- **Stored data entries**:
┏━━
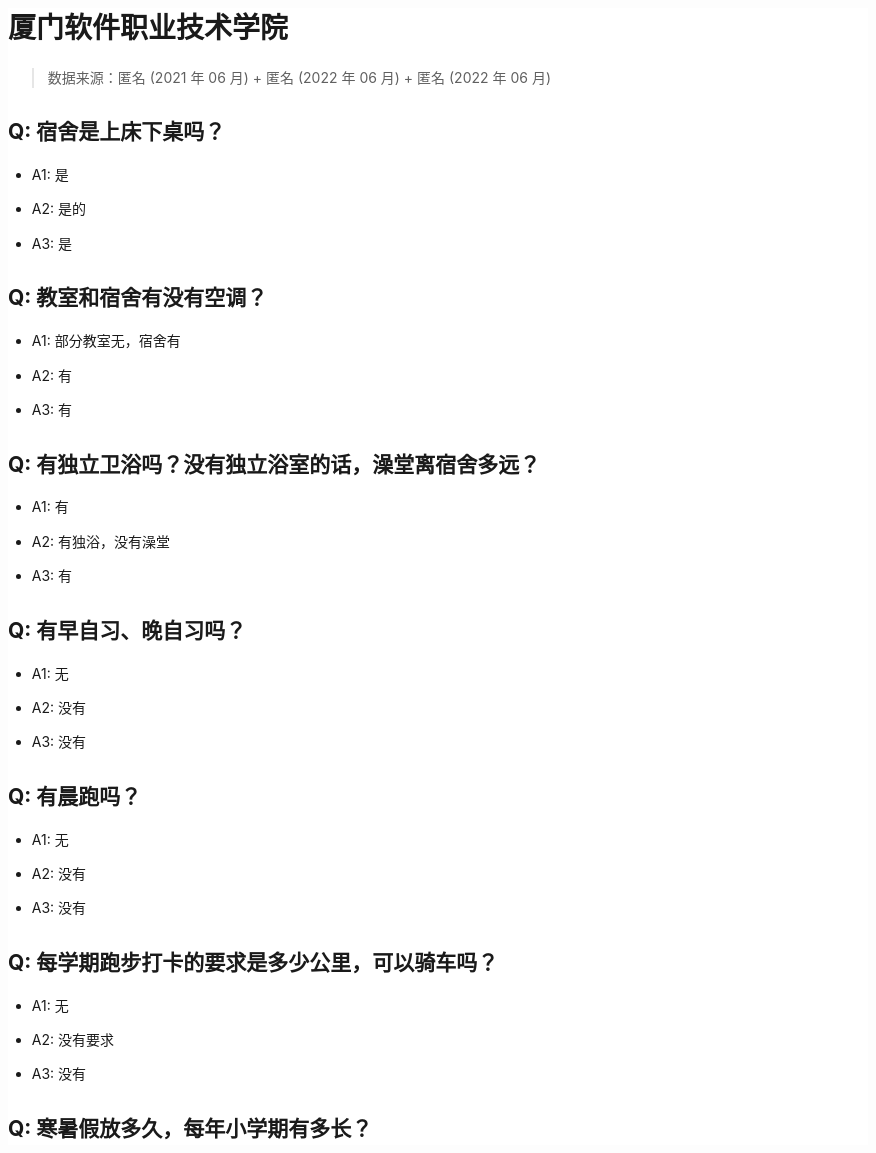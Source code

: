 # 厦门软件职业技术学院

> 数据来源：匿名 (2021 年 06 月) + 匿名 (2022 年 06 月) + 匿名 (2022 年 06 月)

## Q: 宿舍是上床下桌吗？

- A1: 是

- A2: 是的

- A3: 是

## Q: 教室和宿舍有没有空调？

- A1: 部分教室无，宿舍有

- A2: 有

- A3: 有

## Q: 有独立卫浴吗？没有独立浴室的话，澡堂离宿舍多远？

- A1: 有

- A2: 有独浴，没有澡堂

- A3: 有

## Q: 有早自习、晚自习吗？

- A1: 无

- A2: 没有

- A3: 没有

## Q: 有晨跑吗？

- A1: 无

- A2: 没有

- A3: 没有

## Q: 每学期跑步打卡的要求是多少公里，可以骑车吗？

- A1: 无

- A2: 没有要求

- A3: 没有

## Q: 寒暑假放多久，每年小学期有多长？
┗━━
- **Exercise directions**:
Set down the records in full and exactly. Do not carry over any image.

- **Solution to this problem**:
Source code

: # 厦门软件职业技术学院

> 数据来源：匿名 (2021 年 06 月) + 匿名 (2022 年 06 月) + 匿名 (2022 年 06 月)

## Q: 宿舍是上床下桌吗？

- A1: 是

- A2: 是的

- A3: 是

## Q: 教室和宿舍有没有空调？

- A1: 部分教室无，宿舍有

- A2: 有

- A3: 有

## Q: 有独立卫浴吗？没有独立浴室的话，澡堂离宿舍多远？

- A1: 有

- A2: 有独浴，没有澡堂

- A3: 有

## Q: 有早自习、晚自习吗？

- A1: 无

- A2: 没有

- A3: 没有

## Q: 有晨跑吗？

- A1: 无

- A2: 没有

- A3: 没有

## Q: 每学期跑步打卡的要求是多少公里，可以骑车吗？

- A1: 无

- A2: 没有要求

- A3: 没有

## Q: 寒暑假放多久，每年小学期有多长？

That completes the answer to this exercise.